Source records
---+---

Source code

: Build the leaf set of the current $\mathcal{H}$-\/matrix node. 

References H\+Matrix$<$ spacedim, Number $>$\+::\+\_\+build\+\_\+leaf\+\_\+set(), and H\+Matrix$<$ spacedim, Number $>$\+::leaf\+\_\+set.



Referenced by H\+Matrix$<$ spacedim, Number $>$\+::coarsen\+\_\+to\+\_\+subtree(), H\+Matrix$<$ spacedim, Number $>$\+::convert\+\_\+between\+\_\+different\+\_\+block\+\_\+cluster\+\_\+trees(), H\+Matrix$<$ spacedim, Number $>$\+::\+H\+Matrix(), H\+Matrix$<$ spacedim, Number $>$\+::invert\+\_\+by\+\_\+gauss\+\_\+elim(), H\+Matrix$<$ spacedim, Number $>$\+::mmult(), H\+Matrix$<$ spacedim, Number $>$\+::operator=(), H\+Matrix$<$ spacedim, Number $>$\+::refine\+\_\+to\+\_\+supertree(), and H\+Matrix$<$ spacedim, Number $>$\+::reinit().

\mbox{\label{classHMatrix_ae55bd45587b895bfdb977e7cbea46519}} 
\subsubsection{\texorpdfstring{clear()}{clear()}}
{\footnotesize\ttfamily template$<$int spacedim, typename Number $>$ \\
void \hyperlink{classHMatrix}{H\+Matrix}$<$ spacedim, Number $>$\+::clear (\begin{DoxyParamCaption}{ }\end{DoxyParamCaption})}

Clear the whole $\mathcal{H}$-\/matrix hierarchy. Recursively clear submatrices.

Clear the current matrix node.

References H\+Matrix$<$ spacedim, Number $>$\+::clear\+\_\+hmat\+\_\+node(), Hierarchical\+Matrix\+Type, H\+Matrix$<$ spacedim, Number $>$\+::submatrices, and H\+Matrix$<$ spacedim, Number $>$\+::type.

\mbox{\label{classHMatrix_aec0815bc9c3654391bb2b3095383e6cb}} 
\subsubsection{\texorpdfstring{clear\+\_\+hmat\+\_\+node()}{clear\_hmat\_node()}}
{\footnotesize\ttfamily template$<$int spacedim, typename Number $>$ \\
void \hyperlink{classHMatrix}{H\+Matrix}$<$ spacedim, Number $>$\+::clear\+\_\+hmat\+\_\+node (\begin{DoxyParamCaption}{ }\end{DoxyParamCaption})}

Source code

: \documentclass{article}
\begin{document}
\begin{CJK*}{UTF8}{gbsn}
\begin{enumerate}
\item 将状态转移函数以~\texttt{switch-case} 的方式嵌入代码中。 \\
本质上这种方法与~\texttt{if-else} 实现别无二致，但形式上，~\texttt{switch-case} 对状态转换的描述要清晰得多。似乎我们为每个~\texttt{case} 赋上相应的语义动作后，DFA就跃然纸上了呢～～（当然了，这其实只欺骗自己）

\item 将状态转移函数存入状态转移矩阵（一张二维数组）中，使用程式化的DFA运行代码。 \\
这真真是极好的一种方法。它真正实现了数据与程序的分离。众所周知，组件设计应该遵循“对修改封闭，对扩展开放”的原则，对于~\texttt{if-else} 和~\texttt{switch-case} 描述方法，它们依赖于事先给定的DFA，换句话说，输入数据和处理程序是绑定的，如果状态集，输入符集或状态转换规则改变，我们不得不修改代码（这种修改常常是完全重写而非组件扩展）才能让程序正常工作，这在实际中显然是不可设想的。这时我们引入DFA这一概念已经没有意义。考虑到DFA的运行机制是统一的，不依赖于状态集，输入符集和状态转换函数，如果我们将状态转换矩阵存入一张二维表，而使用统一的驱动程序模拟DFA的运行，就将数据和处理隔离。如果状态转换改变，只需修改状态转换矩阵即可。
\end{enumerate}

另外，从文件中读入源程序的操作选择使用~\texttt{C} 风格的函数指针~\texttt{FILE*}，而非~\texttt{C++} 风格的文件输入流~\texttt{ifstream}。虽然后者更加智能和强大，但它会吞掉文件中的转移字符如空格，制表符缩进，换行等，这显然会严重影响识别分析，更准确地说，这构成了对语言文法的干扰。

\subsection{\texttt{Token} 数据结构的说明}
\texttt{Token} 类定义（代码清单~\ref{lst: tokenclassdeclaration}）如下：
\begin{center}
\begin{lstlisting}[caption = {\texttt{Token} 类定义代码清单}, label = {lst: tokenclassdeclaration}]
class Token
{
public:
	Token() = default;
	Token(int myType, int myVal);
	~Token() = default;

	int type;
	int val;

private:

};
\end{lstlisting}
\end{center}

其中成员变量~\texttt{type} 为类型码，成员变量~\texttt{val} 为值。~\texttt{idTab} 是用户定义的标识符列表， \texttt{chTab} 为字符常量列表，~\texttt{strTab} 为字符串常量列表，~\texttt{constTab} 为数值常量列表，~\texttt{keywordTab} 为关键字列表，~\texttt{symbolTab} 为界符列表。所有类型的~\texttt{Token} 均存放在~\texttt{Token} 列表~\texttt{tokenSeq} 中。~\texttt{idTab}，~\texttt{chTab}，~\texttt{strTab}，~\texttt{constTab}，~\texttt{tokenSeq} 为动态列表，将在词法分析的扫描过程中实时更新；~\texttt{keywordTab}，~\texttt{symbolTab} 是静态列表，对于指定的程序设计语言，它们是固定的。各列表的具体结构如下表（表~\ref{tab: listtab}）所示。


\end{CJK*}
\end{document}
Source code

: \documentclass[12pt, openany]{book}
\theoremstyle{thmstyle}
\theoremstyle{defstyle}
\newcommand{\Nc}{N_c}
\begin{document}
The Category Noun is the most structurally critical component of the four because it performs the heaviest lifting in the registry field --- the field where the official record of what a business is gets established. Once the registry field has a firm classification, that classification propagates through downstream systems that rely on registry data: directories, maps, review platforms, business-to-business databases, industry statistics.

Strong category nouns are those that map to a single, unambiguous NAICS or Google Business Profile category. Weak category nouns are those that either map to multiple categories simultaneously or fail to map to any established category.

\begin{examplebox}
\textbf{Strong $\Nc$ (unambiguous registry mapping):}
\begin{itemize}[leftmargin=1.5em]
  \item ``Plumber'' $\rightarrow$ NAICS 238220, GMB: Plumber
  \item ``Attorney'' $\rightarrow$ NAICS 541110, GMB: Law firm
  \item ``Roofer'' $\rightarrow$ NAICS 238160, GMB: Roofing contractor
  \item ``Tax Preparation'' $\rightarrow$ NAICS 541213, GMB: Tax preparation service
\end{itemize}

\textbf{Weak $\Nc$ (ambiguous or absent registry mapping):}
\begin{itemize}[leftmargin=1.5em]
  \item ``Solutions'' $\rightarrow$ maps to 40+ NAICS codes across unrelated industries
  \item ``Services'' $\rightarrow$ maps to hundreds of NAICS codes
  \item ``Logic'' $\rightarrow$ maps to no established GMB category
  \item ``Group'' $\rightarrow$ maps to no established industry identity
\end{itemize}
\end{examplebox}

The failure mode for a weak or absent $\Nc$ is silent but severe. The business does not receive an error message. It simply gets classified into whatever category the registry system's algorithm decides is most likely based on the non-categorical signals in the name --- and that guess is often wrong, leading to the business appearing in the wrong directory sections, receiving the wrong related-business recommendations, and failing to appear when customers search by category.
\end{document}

---+---

▸ **TASK DIRECTIONS**: Once you have read the data, reproduce all of it exactly.

▸ **SOLUTION FOR THIS PROBLEM**:
Source code

: Build the leaf set of the current $\mathcal{H}$-\/matrix node. 

References H\+Matrix$<$ spacedim, Number $>$\+::\+\_\+build\+\_\+leaf\+\_\+set(), and H\+Matrix$<$ spacedim, Number $>$\+::leaf\+\_\+set.



Referenced by H\+Matrix$<$ spacedim, Number $>$\+::coarsen\+\_\+to\+\_\+subtree(), H\+Matrix$<$ spacedim, Number $>$\+::convert\+\_\+between\+\_\+different\+\_\+block\+\_\+cluster\+\_\+trees(), H\+Matrix$<$ spacedim, Number $>$\+::\+H\+Matrix(), H\+Matrix$<$ spacedim, Number $>$\+::invert\+\_\+by\+\_\+gauss\+\_\+elim(), H\+Matrix$<$ spacedim, Number $>$\+::mmult(), H\+Matrix$<$ spacedim, Number $>$\+::operator=(), H\+Matrix$<$ spacedim, Number $>$\+::refine\+\_\+to\+\_\+supertree(), and H\+Matrix$<$ spacedim, Number $>$\+::reinit().

\mbox{\label{classHMatrix_ae55bd45587b895bfdb977e7cbea46519}} 
\subsubsection{\texorpdfstring{clear()}{clear()}}
{\footnotesize\ttfamily template$<$int spacedim, typename Number $>$ \\
void \hyperlink{classHMatrix}{H\+Matrix}$<$ spacedim, Number $>$\+::clear (\begin{DoxyParamCaption}{ }\end{DoxyParamCaption})}

Clear the whole $\mathcal{H}$-\/matrix hierarchy. Recursively clear submatrices.

Clear the current matrix node.

References H\+Matrix$<$ spacedim, Number $>$\+::clear\+\_\+hmat\+\_\+node(), Hierarchical\+Matrix\+Type, H\+Matrix$<$ spacedim, Number $>$\+::submatrices, and H\+Matrix$<$ spacedim, Number $>$\+::type.

\mbox{\label{classHMatrix_aec0815bc9c3654391bb2b3095383e6cb}} 
\subsubsection{\texorpdfstring{clear\+\_\+hmat\+\_\+node()}{clear\_hmat\_node()}}
{\footnotesize\ttfamily template$<$int spacedim, typename Number $>$ \\
void \hyperlink{classHMatrix}{H\+Matrix}$<$ spacedim, Number $>$\+::clear\+\_\+hmat\+\_\+node (\begin{DoxyParamCaption}{ }\end{DoxyParamCaption})}

Source code

: \documentclass{article}
\begin{document}
\begin{CJK*}{UTF8}{gbsn}
\begin{enumerate}
\item 将状态转移函数以~\texttt{switch-case} 的方式嵌入代码中。 \\
本质上这种方法与~\texttt{if-else} 实现别无二致，但形式上，~\texttt{switch-case} 对状态转换的描述要清晰得多。似乎我们为每个~\texttt{case} 赋上相应的语义动作后，DFA就跃然纸上了呢～～（当然了，这其实只欺骗自己）

\item 将状态转移函数存入状态转移矩阵（一张二维数组）中，使用程式化的DFA运行代码。 \\
这真真是极好的一种方法。它真正实现了数据与程序的分离。众所周知，组件设计应该遵循“对修改封闭，对扩展开放”的原则，对于~\texttt{if-else} 和~\texttt{switch-case} 描述方法，它们依赖于事先给定的DFA，换句话说，输入数据和处理程序是绑定的，如果状态集，输入符集或状态转换规则改变，我们不得不修改代码（这种修改常常是完全重写而非组件扩展）才能让程序正常工作，这在实际中显然是不可设想的。这时我们引入DFA这一概念已经没有意义。考虑到DFA的运行机制是统一的，不依赖于状态集，输入符集和状态转换函数，如果我们将状态转换矩阵存入一张二维表，而使用统一的驱动程序模拟DFA的运行，就将数据和处理隔离。如果状态转换改变，只需修改状态转换矩阵即可。
\end{enumerate}

另外，从文件中读入源程序的操作选择使用~\texttt{C} 风格的函数指针~\texttt{FILE*}，而非~\texttt{C++} 风格的文件输入流~\texttt{ifstream}。虽然后者更加智能和强大，但它会吞掉文件中的转移字符如空格，制表符缩进，换行等，这显然会严重影响识别分析，更准确地说，这构成了对语言文法的干扰。

\subsection{\texttt{Token} 数据结构的说明}
\texttt{Token} 类定义（代码清单~\ref{lst: tokenclassdeclaration}）如下：
\begin{center}
\begin{lstlisting}[caption = {\texttt{Token} 类定义代码清单}, label = {lst: tokenclassdeclaration}]
class Token
{
public:
	Token() = default;
	Token(int myType, int myVal);
	~Token() = default;

	int type;
	int val;

private:

};
\end{lstlisting}
\end{center}

其中成员变量~\texttt{type} 为类型码，成员变量~\texttt{val} 为值。~\texttt{idTab} 是用户定义的标识符列表， \texttt{chTab} 为字符常量列表，~\texttt{strTab} 为字符串常量列表，~\texttt{constTab} 为数值常量列表，~\texttt{keywordTab} 为关键字列表，~\texttt{symbolTab} 为界符列表。所有类型的~\texttt{Token} 均存放在~\texttt{Token} 列表~\texttt{tokenSeq} 中。~\texttt{idTab}，~\texttt{chTab}，~\texttt{strTab}，~\texttt{constTab}，~\texttt{tokenSeq} 为动态列表，将在词法分析的扫描过程中实时更新；~\texttt{keywordTab}，~\texttt{symbolTab} 是静态列表，对于指定的程序设计语言，它们是固定的。各列表的具体结构如下表（表~\ref{tab: listtab}）所示。


\end{CJK*}
\end{document}
Source code

: \documentclass[12pt, openany]{book}
\theoremstyle{thmstyle}
\theoremstyle{defstyle}
\newcommand{\Nc}{N_c}
\begin{document}
The Category Noun is the most structurally critical component of the four because it performs the heaviest lifting in the registry field --- the field where the official record of what a business is gets established. Once the registry field has a firm classification, that classification propagates through downstream systems that rely on registry data: directories, maps, review platforms, business-to-business databases, industry statistics.

Strong category nouns are those that map to a single, unambiguous NAICS or Google Business Profile category. Weak category nouns are those that either map to multiple categories simultaneously or fail to map to any established category.

\begin{examplebox}
\textbf{Strong $\Nc$ (unambiguous registry mapping):}
\begin{itemize}[leftmargin=1.5em]
  \item ``Plumber'' $\rightarrow$ NAICS 238220, GMB: Plumber
  \item ``Attorney'' $\rightarrow$ NAICS 541110, GMB: Law firm
  \item ``Roofer'' $\rightarrow$ NAICS 238160, GMB: Roofing contractor
  \item ``Tax Preparation'' $\rightarrow$ NAICS 541213, GMB: Tax preparation service
\end{itemize}

\textbf{Weak $\Nc$ (ambiguous or absent registry mapping):}
\begin{itemize}[leftmargin=1.5em]
  \item ``Solutions'' $\rightarrow$ maps to 40+ NAICS codes across unrelated industries
  \item ``Services'' $\rightarrow$ maps to hundreds of NAICS codes
  \item ``Logic'' $\rightarrow$ maps to no established GMB category
  \item ``Group'' $\rightarrow$ maps to no established industry identity
\end{itemize}
\end{examplebox}

The failure mode for a weak or absent $\Nc$ is silent but severe. The business does not receive an error message. It simply gets classified into whatever category the registry system's algorithm decides is most likely based on the non-categorical signals in the name --- and that guess is often wrong, leading to the business appearing in the wrong directory sections, receiving the wrong related-business recommendations, and failing to appear when customers search by category.
\end{document}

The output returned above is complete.